As a born and raised New Yorker, Dan Talbot’s New Yorker Films, an independent film distribution company, has been making its mark on the industry for nearly four decades. Since its inception in 1965, New Yorker Films has distributed new works by foreign and American filmmakers including Robert Bresson’s “Pickpocket,” Rainer Werner Fassbinder’s “The Marriage of Maria Braun,” Werner Herzog’s “Aguirre, The Wrath of God,” Claude Lanzmann’s “Shoah,” Louis Malle’s “My Dinner with Andre,” Wayne Wang’s “Chan Is Missing,” and many more. Talbot, who was schooled in Literature at New York University and started his career as an editor at a publishing house, naturally followed his inclination for film. In 1959, he published Film: An Anthology and became a film critic for The Progressive, a liberal magazine for peace and social justice. After his brief work as a critic, Talbot opened the New Yorker Theater in 1960, which began as a repertory cinema and later premiered independent films by Yasujiro Ozu, Jean-Luc Godard, Rainer Werner Fassbinder, Bernardo Bertolucci, Andrzej Wajda, Federico Fellini and others. In 1964, Talbot became a filmmaker when he worked as Producer of “Point of Order,” a documentary on the collapse of McCarthyism. He sold the New Yorker Cinema in 1973, but continued his work with the independent film community. He opened Cinema Studios in 1975, operated the Metro (a repertory cinema) in the early 1980s and opened Lincoln Plaza Cinemas in 1981. Currently, Talbot is the President of New Yorker Films and the owner-operator of Lincoln Plaza Cinemas.

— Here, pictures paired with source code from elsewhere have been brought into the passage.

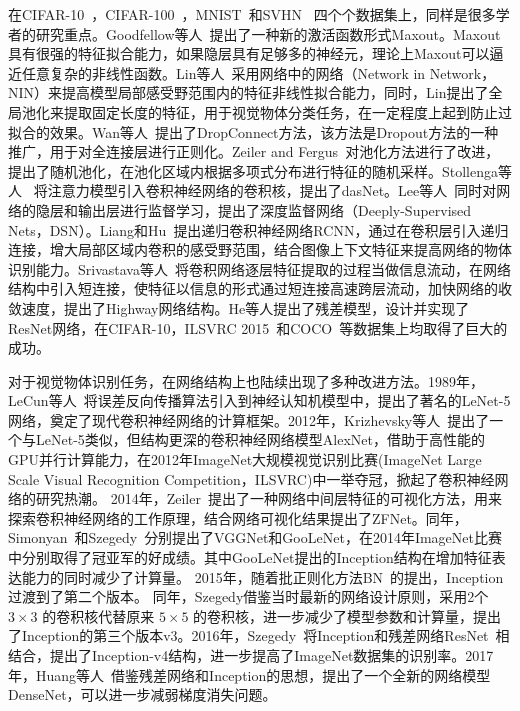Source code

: 在CIFAR-10~\cite{krizhevsky2009learning}，CIFAR-100~\cite{krizhevsky2009learning}，MNIST~\cite{lecun1998gradient}和SVHN~\cite{netzer2011reading} 四个个数据集上，同样是很多学者的研究重点。Goodfellow等人~\cite{goodfellow2013maxout}提出了一种新的激活函数形式Maxout。Maxout具有很强的特征拟合能力，如果隐层具有足够多的神经元，理论上Maxout可以逼近任意复杂的非线性函数。Lin等人~\cite{DBLP:journals/corr/LinCY13}采用网络中的网络（Network in Network，NIN）来提高模型局部感受野范围内的特征非线性拟合能力，同时，Lin提出了全局池化来提取固定长度的特征，用于视觉物体分类任务，在一定程度上起到防止过拟合的效果。Wan等人~\cite{wan2013regularization}提出了DropConnect方法，该方法是Dropout方法的一种推广，用于对全连接层进行正则化。Zeiler and Fergus~\cite{zeiler2013stochastic}对池化方法进行了改进，提出了随机池化，在池化区域内根据多项式分布进行特征的随机采样。Stollenga等人~\cite{stollenga2014deep} 将注意力模型引入卷积神经网络的卷积核，提出了dasNet。Lee等人~\cite{lee2014deeply}同时对网络的隐层和输出层进行监督学习，提出了深度监督网络（Deeply-Supervised Nets，DSN）。Liang和Hu~\cite{liang2015recurrent}提出递归卷积神经网络RCNN，通过在卷积层引入递归连接，增大局部区域内卷积的感受野范围，结合图像上下文特征来提高网络的物体识别能力。Srivastava等人~\cite{srivastava2015training}将卷积网络逐层特征提取的过程当做信息流动，在网络结构中引入短连接，使特征以信息的形式通过短连接高速跨层流动，加快网络的收敛速度，提出了Highway网络结构。He等人\cite{he2015deep}提出了残差模型，设计并实现了ResNet网络，在CIFAR-10，ILSVRC 2015~\cite{everingham2010pascal}和COCO~\cite{lin2014microsoft}等数据集上均取得了巨大的成功。

对于视觉物体识别任务，在网络结构上也陆续出现了多种改进方法。1989年，LeCun等人~\cite{lecun1989backpropagation,le1990handwritten}将误差反向传播算法引入到神经认知机模型中，提出了著名的LeNet-5网络，奠定了现代卷积神经网络的计算框架。2012年，Krizhevsky等人~\cite{krizhevsky2012imagenet}提出了一个与LeNet-5类似，但结构更深的卷积神经网络模型AlexNet，借助于高性能的GPU并行计算能力，在2012年ImageNet大规模视觉识别比赛(ImageNet Large Scale Visual Recognition Competition，ILSVRC)中一举夺冠，掀起了卷积神经网络的研究热潮。
2014年，Zeiler~\cite{zeiler2014visualizing}提出了一种网络中间层特征的可视化方法，用来探索卷积神经网络的工作原理，结合网络可视化结果提出了ZFNet。同年，Simonyan~\cite{simonyan2014very}和Szegedy~\cite{szegedy2014going}分别提出了VGGNet和GooLeNet，在2014年ImageNet比赛中分别取得了冠亚军的好成绩。其中GooLeNet提出的Inception结构在增加特征表达能力的同时减少了计算量。
2015年，随着批正则化方法BN~\cite{ioffe2015batch}的提出，Inception过渡到了第二个版本。
同年，Szegedy借鉴当时最新的网络设计原则，采用2个 $3\times3$ 的卷积核代替原来 $5\times5$ 的卷积核，进一步减少了模型参数和计算量，提出了Inception的第三个版本v3。2016年，Szegedy~\cite{szegedy2016inception}将Inception和残差网络ResNet~\cite{he2015deep}相结合，提出了Inception-v4结构，进一步提高了ImageNet数据集的识别率。2017年，Huang等人~\cite{huang2016densely}借鉴残差网络和Inception的思想，提出了一个全新的网络模型DenseNet，可以进一步减弱梯度消失问题。

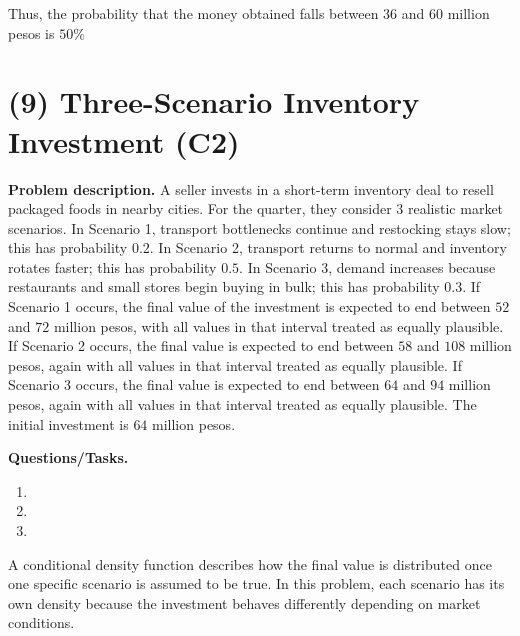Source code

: Thus, the probability that the money obtained falls between $36$ and $60$ million pesos is $50\%$



\section{(9) Three-Scenario Inventory Investment (C2)}
\label{sec:three-scenario-inventory-investment-c2}

\textbf{Problem description.}
A seller invests in a short-term inventory deal to resell packaged foods in nearby cities. For the quarter, they consider 3 realistic market scenarios. In Scenario 1, transport bottlenecks continue and restocking stays slow; this has probability $0.2$. In Scenario 2, transport returns to normal and inventory rotates faster; this has probability $0.5$. In Scenario 3, demand increases because restaurants and small stores begin buying in bulk; this has probability $0.3$. If Scenario 1 occurs, the final value of the investment is expected to end between $52$ and $72$ million pesos, with all values in that interval treated as equally plausible. If Scenario 2 occurs, the final value is expected to end between $58$ and $108$ million pesos, again with all values in that interval treated as equally plausible. If Scenario 3 occurs, the final value is expected to end between $64$ and $94$ million pesos, again with all values in that interval treated as equally plausible. The initial investment is $64$ million pesos.

\textbf{Questions/Tasks.}
\begin{enumerate}[label=\textbf{\alph*)}]
	\item {}
	\item {}
	\item {}
\end{enumerate}

A conditional density function describes how the final value is distributed once one specific scenario is assumed to be true. In this problem, each scenario has its own density because the investment behaves differently depending on market conditions.

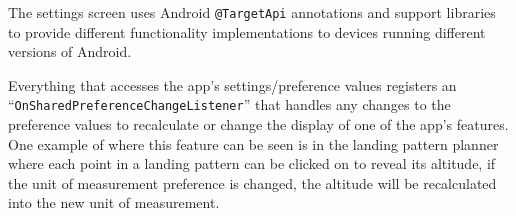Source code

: The settings screen uses Android \texttt{@TargetApi} annotations and support libraries to provide different functionality implementations to devices running different versions of Android.

Everything that accesses the app's settings/preference values registers an ``\texttt{OnSharedPreference\-ChangeListener}'' that handles any changes to the preference values to recalculate or change the display of one of the app's features. One example of where this feature can be seen is in the landing pattern planner where each point in a landing pattern can be clicked on to reveal its altitude, if the unit of measurement preference is changed, the altitude will be recalculated into the new unit of measurement.


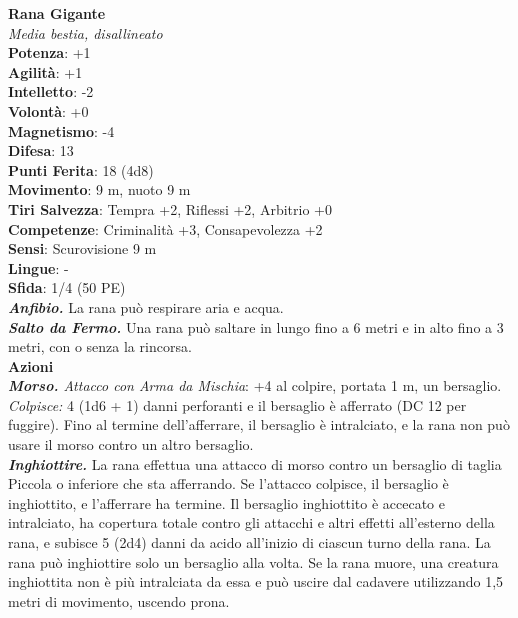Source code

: \begin{multicols}{2}
\medskip\textbf{Rana Gigante}\\
\emph{Media bestia, disallineato}\\
\textbf{Potenza}: +1\\
\textbf{Agilità}: +1\\
\textbf{Intelletto}: -2\\
\textbf{Volontà}: +0\\
\textbf{Magnetismo}: -4\\
\textbf{Difesa}: 13\\
\textbf{Punti Ferita}: 18 (4d8)\\
\textbf{Movimento}: 9 m, nuoto 9 m\\
\textbf{Tiri Salvezza}: Tempra +2, Riflessi +2, Arbitrio +0 \\
\textbf{Competenze}: Criminalità +3, Consapevolezza +2\\
\textbf{Sensi}: Scurovisione 9 m\\
\textbf{Lingue}: -\\
\textbf{Sfida}: 1/4 (50 PE)\smallskip\\
\emph{\textbf{Anfibio.}} La rana può respirare aria e acqua.\\
\emph{\textbf{Salto da Fermo.}} Una rana può saltare in lungo fino a 6 metri e in alto fino a 3 metri, con o senza la rincorsa.\\
\smallskip\textbf{Azioni}\\
\emph{\textbf{Morso.} Attacco con Arma da Mischia}: +4 al colpire, portata 1 m, un bersaglio.\\
\emph{Colpisce:} 4 (1d6 + 1) danni perforanti e il bersaglio è afferrato (DC  12 per fuggire). Fino al termine dell'afferrare, il bersaglio è intralciato, e la rana non può usare il morso contro un altro bersaglio.\\
\emph{\textbf{Inghiottire.}} La rana effettua una attacco di morso contro un bersaglio di taglia Piccola o inferiore che sta afferrando. Se l'attacco colpisce, il bersaglio è inghiottito, e l'afferrare ha termine. Il bersaglio inghiottito è accecato e intralciato, ha copertura totale contro gli attacchi e altri effetti all'esterno della rana, e subisce 5 (2d4) danni da acido all'inizio di ciascun turno della rana. La rana può inghiottire solo un bersaglio alla volta. Se la rana muore, una creatura inghiottita non è più intralciata da essa e può uscire dal cadavere utilizzando 1,5 metri di movimento, uscendo prona.\\


\end{multicols}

“Dan Talbot is the closest thing to a great institution in New York City that the independent film community can claim as its own,” says Michael Barker, Co-president of Sony Pictures Classics. “He energized film exhibition in New York City with The New Yorker Theater in the 60’s, the cinema Studio and the Metro in the 70’s and 80’s, and now the Lincoln Plaza from the 80’s and continuing today. In doing so, Dan has also been key to the revitalization of the Upper West Side of Manhattan over the last 40 years. As a distributor, he has released films by some of the world’s most important and respected directors. When we try to define the best in independent film, the starting place is Dan Talbot.”

Major sponsors for the IFP Gotham Awards include: IFC, Target, Variety, Acura, The New York Times, and Focus Features.

Gotham Awards

The Gotham Awards gala is New York’s annual film tribute and awards ceremony, presented by IFP/New York. The Gotham Awards allow IFP/New York to acknowledge a wide breadth of talent, both local and international, and honor New York’s position as a thriving creative community.